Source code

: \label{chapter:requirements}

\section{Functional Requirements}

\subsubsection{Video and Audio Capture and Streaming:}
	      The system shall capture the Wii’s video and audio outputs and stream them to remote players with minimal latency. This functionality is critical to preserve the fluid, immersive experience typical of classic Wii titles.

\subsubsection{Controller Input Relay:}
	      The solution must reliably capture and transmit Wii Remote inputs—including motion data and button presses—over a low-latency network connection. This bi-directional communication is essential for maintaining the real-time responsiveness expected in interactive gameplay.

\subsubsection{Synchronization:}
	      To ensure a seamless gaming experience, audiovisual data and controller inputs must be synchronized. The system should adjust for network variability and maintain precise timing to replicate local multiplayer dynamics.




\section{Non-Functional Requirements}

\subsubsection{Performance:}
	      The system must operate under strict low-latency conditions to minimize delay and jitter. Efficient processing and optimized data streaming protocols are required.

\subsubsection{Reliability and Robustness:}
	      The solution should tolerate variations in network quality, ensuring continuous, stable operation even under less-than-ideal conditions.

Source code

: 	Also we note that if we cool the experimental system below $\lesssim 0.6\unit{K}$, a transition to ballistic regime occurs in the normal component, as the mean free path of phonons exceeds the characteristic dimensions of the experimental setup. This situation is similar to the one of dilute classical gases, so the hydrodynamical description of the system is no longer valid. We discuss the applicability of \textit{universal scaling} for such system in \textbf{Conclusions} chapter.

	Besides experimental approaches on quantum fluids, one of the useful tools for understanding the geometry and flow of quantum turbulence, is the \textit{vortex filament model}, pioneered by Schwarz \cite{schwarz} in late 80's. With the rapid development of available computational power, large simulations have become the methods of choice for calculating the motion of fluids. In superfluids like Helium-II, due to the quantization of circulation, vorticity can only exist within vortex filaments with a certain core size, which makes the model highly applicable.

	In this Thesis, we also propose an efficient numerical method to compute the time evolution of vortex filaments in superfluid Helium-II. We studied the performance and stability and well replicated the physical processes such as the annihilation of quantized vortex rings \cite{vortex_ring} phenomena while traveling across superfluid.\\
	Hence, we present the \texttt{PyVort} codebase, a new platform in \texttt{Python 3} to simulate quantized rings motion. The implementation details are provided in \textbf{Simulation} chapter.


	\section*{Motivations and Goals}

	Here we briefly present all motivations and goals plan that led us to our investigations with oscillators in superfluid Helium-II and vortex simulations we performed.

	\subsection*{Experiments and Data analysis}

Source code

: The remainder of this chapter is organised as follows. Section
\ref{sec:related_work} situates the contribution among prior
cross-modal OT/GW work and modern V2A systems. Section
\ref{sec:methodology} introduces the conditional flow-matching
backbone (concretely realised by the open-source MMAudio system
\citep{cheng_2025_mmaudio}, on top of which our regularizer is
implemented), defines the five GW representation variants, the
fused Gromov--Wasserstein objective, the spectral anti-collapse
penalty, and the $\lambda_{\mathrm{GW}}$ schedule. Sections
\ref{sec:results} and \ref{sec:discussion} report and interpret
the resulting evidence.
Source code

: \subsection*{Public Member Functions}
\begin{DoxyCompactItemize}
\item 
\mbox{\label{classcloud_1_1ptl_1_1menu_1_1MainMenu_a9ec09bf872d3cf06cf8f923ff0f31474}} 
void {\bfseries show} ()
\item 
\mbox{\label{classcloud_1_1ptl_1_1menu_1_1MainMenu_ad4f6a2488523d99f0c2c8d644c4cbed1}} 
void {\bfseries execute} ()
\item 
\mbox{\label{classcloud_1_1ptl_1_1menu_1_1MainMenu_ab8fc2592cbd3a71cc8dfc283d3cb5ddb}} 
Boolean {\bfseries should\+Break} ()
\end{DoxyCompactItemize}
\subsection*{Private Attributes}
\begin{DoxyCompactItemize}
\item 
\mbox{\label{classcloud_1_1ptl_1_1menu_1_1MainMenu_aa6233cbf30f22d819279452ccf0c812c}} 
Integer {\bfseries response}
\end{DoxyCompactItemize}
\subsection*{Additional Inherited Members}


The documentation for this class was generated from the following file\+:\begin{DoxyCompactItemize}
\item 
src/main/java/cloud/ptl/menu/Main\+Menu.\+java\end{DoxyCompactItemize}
━━━━
TASK STATEMENT: Each line in the entries above that includes the string "bfseries" should be extracted.

THE COMPLETED TASK:
void {\bfseries show} ()
void {\bfseries execute} ()
Boolean {\bfseries should\+Break} ()
Integer {\bfseries response}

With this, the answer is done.